_PROBLEM STATEMENT_. Take every record and write it out again exactly, with no images included.
(AVAILABLE RECORDS begins)
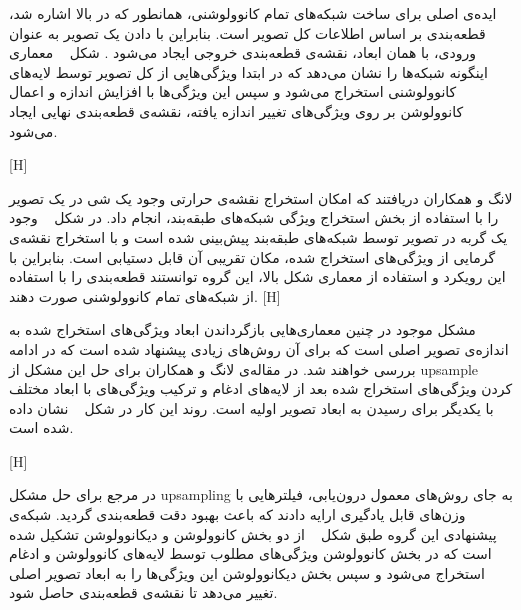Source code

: ایده‌ی اصلی برای ساخت شبکه‌های تمام کانوولوشنی، همانطور که در بالا اشاره شد، قطعه‌بندی بر اساس اطلاعات کل تصویر است. بنابراین با دادن یک تصویر به عنوان ورودی، با همان ابعاد، نقشه‌ی قطعه‌بندی خروجی ایجاد می‌شود . شکل ~ معماری اینگونه شبکه‌ها را نشان می‌دهد که در ابتدا ویژگی‌هایی از کل تصویر توسط لایه‌های کانوولوشنی استخراج می‌شود و سپس این ویژگی‌ها با افزایش اندازه و اعمال کانوولوشن بر روی ویژگی‌های تغییر اندازه یافته، نقشه‌ی قطعه‌بندی نهایی ایجاد می‌شود.

[H]

لانگ و همکاران  دریافتند که امکان استخراج نقشه‌ی حرارتی وجود یک شی در یک تصویر را با استفاده از بخش استخراج ویژگی شبکه‌های طبقه‌بند، انجام داد. در شکل ~ وجود یک گربه در تصویر توسط شبکه‌های طبقه‌بند پیش‌بینی شده است و با استخراج نقشه‌ی گرمایی از ویژگی‌های استخراج شده، مکان تقریبی آن قابل دستیابی است. بنابراین با این رویکرد و استفاده از معماری شکل بالا، این گروه توانستند قطعه‌بندی را با استفاده از شبکه‌های تمام کانوولوشنی صورت دهند. 
[H]

مشکل موجود در چنین معماری‌هایی بازگرداندن ابعاد ویژگی‌های استخراج شده به اندازه‌ی تصویر اصلی است که برای آن روش‌های زیادی پیشنهاد شده است که در ادامه بررسی خواهند شد. در مقاله‌ی لانگ و همکاران برای حل این مشکل از upsample کردن ویژگی‌های استخراج شده بعد از لایه‌های ادغام و ترکیب ویژگی‌های با ابعاد مختلف با یکدیگر برای رسیدن به ابعاد تصویر اولیه است. روند این کار در شکل ~ نشان داده شده است.

[H]

در مرجع  برای حل مشکل upsampling به جای روش‌های معمول درون‌یابی، فیلترهایی با وزن‌های قابل یادگیری ارایه دادند که باعث بهبود دقت قطعه‌بندی گردید. شبکه‌ی پیشنهادی این گروه طبق شکل ~ از دو بخش کانوولوشن و دیکانوولوشن تشکیل شده است که در بخش کانوولوشن ویژگی‌های مطلوب توسط لایه‌های کانوولوشن و ادغام استخراج می‌شود و سپس بخش دیکانوولوشن این ویژگی‌ها را به ابعاد تصویر اصلی تغییر می‌دهد تا نقشه‌ی قطعه‌بندی حاصل شود.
(AVAILABLE RECORDS ends)
_WRITTEN REPLY_.
Source code

: ایده‌ی اصلی برای ساخت شبکه‌های تمام کانوولوشنی، همانطور که در بالا اشاره شد، قطعه‌بندی بر اساس اطلاعات کل تصویر است. بنابراین با دادن یک تصویر به عنوان ورودی، با همان ابعاد، نقشه‌ی قطعه‌بندی خروجی ایجاد می‌شود . شکل ~ معماری اینگونه شبکه‌ها را نشان می‌دهد که در ابتدا ویژگی‌هایی از کل تصویر توسط لایه‌های کانوولوشنی استخراج می‌شود و سپس این ویژگی‌ها با افزایش اندازه و اعمال کانوولوشن بر روی ویژگی‌های تغییر اندازه یافته، نقشه‌ی قطعه‌بندی نهایی ایجاد می‌شود.

[H]

لانگ و همکاران  دریافتند که امکان استخراج نقشه‌ی حرارتی وجود یک شی در یک تصویر را با استفاده از بخش استخراج ویژگی شبکه‌های طبقه‌بند، انجام داد. در شکل ~ وجود یک گربه در تصویر توسط شبکه‌های طبقه‌بند پیش‌بینی شده است و با استخراج نقشه‌ی گرمایی از ویژگی‌های استخراج شده، مکان تقریبی آن قابل دستیابی است. بنابراین با این رویکرد و استفاده از معماری شکل بالا، این گروه توانستند قطعه‌بندی را با استفاده از شبکه‌های تمام کانوولوشنی صورت دهند. 
[H]

مشکل موجود در چنین معماری‌هایی بازگرداندن ابعاد ویژگی‌های استخراج شده به اندازه‌ی تصویر اصلی است که برای آن روش‌های زیادی پیشنهاد شده است که در ادامه بررسی خواهند شد. در مقاله‌ی لانگ و همکاران برای حل این مشکل از upsample کردن ویژگی‌های استخراج شده بعد از لایه‌های ادغام و ترکیب ویژگی‌های با ابعاد مختلف با یکدیگر برای رسیدن به ابعاد تصویر اولیه است. روند این کار در شکل ~ نشان داده شده است.

[H]

در مرجع  برای حل مشکل upsampling به جای روش‌های معمول درون‌یابی، فیلترهایی با وزن‌های قابل یادگیری ارایه دادند که باعث بهبود دقت قطعه‌بندی گردید. شبکه‌ی پیشنهادی این گروه طبق شکل ~ از دو بخش کانوولوشن و دیکانوولوشن تشکیل شده است که در بخش کانوولوشن ویژگی‌های مطلوب توسط لایه‌های کانوولوشن و ادغام استخراج می‌شود و سپس بخش دیکانوولوشن این ویژگی‌ها را به ابعاد تصویر اصلی تغییر می‌دهد تا نقشه‌ی قطعه‌بندی حاصل شود.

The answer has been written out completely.